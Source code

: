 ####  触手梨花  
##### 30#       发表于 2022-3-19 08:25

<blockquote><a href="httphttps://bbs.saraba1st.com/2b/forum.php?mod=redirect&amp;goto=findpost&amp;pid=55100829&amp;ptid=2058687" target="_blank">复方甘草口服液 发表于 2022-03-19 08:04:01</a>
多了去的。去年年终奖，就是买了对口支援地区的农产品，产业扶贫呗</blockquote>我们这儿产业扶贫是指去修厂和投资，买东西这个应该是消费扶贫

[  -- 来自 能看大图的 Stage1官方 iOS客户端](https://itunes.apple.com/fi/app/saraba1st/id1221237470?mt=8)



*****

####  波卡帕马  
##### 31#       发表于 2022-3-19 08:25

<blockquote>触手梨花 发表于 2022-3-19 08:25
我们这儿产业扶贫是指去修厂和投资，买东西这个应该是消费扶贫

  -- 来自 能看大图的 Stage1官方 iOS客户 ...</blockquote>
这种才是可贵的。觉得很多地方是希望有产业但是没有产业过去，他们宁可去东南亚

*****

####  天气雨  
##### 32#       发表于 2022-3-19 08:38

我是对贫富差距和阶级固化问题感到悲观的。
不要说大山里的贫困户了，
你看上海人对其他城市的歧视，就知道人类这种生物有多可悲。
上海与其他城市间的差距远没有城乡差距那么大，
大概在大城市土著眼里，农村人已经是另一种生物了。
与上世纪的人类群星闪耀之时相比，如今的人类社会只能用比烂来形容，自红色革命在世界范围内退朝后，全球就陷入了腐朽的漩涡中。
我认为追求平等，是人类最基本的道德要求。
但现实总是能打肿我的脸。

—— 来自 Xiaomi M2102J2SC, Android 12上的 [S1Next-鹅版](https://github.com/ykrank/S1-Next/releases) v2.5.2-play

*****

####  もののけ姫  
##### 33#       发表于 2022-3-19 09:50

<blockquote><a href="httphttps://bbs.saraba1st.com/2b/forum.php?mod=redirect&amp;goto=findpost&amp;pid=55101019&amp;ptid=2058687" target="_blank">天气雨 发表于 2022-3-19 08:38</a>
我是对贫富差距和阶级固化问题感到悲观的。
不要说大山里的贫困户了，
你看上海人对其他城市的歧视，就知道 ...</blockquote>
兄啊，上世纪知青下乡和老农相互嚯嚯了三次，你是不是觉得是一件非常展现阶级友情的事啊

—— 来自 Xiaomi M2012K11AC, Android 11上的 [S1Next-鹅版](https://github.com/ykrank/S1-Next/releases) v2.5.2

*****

= Required work =
Reproduce exactly, please, only the lines from the start of the data above to the line that contains "多了去的。去年年终奖，就是买", with both ends kept.

= Written response =
Source code

: ####  触手梨花  
##### 30#       发表于 2022-3-19 08:25

<blockquote><a href="httphttps://bbs.saraba1st.com/2b/forum.php?mod=redirect&amp;goto=findpost&amp;pid=55100829&amp;ptid=2058687" target="_blank">复方甘草口服液 发表于 2022-03-19 08:04:01</a>
多了去的。去年年终奖，就是买了对口支援地区的农产品，产业扶贫呗</blockquote>我们这儿产业扶贫是指去修厂和投资，买东西这个应该是消费扶贫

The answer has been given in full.